No movement on a 2D grid! There was a lot of that in this year’s Advent of Code, but today’s puzzle “Chronospatial Computer” doesn’t have any. Instead, forward and backward propagation along a simple CPU’s time axis. No exception, this post doubles as a literate Haskell program, which is why we have all of those imports here to get started.

import Control.Lens (makeLenses,ASetter',(^.),(&),(.~),(%~))
import Data.Char (isDigit)
import Data.List (genericIndex,genericLength)
import Data.Maybe (mapMaybe)
import Data.SBV
import Data.SBV.List (implode,nil,snoc)

Our computer and its program are 3-bit.

type Word3 = WordN 3
type Program = [Word3]

Its registers, though, are theoretically unbounded. As far as my input’s concerned, I only really need 48 bits for A, 3 bits for B and 6 for C. Let’s keep it simple and homogeneous.

type SRegister = SWord64
data Computer = Computer
  { _regA    :: !SRegister
  , _regB    :: !SRegister
  , _regC    :: !SRegister
  , _outList :: !(SList Word3)
  , _starved :: !SBool
  }
makeLenses ''Computer

I’m storing the computer’s output along in the same structure. Don’t worry too much about that “starvation” parameter, that’s matter for part 2.

So apparently we have either literal or combo arguments.
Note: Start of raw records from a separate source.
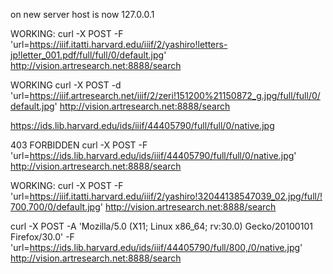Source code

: on new server host is now 127.0.0.1



WORKING:
curl -X POST -F 'url=https://iiif.itatti.harvard.edu/iiif/2/yashiro!letters-jp!letter_001.pdf/full/full/0/default.jpg' http://vision.artresearch.net:8888/search

WORKING
curl -X POST -d 'url=https://iiif.artresearch.net/iiif/2/zeri!151200%21150872_g.jpg/full/full/0/default.jpg' http://vision.artresearch.net:8888/search


https://ids.lib.harvard.edu/ids/iiif/44405790/full/full/0/native.jpg


403 FORBIDDEN
curl -X POST -F 'url=https://ids.lib.harvard.edu/ids/iiif/44405790/full/full/0/native.jpg' http://vision.artresearch.net:8888/search

WORKING:
curl -X POST -F 'url=https://iiif.itatti.harvard.edu/iiif/2/yashiro!32044138547039_02.jpg/full/!700,700/0/default.jpg' http://vision.artresearch.net:8888/search


curl -X POST -A 'Mozilla/5.0 (X11; Linux x86_64; rv:30.0) Gecko/20100101 Firefox/30.0' -F 'url=https://ids.lib.harvard.edu/ids/iiif/44405790/full/800,/0/native.jpg' http://vision.artresearch.net:8888/search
That second kind is worth a dedicated function.

combo :: Computer -> Word3 -> SRegister
combo _ o | o < 4 = fromIntegral o
combo c 4 = c ^. regA
combo c 5 = c ^. regB
combo c 6 = c ^. regC

The fromIntegral here is a conversion from literal to symbolic value.

Oh yes, I almost forgot to mention.

I’m implementing today’s problem as a symbolic model. Which isn’t anything notable for part 1, but will allow a bit of magic in part 2. With the Word3 shenanigans, it does mean I’ll be using fromIntegral a lot, and for different purposes. I’ll try and specify which is which when it happens.

We’ve got the operands, let’s now deal with the operations themselves.

type SimpleOp = Computer -> Word3 -> Computer
adv,bxl,bst,bxc,out,bdv,cdv :: SimpleOp

The first one, adv, happens to share quite a lot with the last two, bdv and cdv.

[adv,bdv,cdv] = xdv <$> [regA,regB,regC]

They’re all some form of division. Looking closer, they’re division by two to the power of some other integer value. This would be a right shift if we knew we were always dealing with positives.

Are we?

We are.¹ By virtue of the only sign-sensitive operation being that division, and since all [of my] initial register values are positive, for all intents and purposes all registers will only ever be positive.

So we can implement with a bitwise shift.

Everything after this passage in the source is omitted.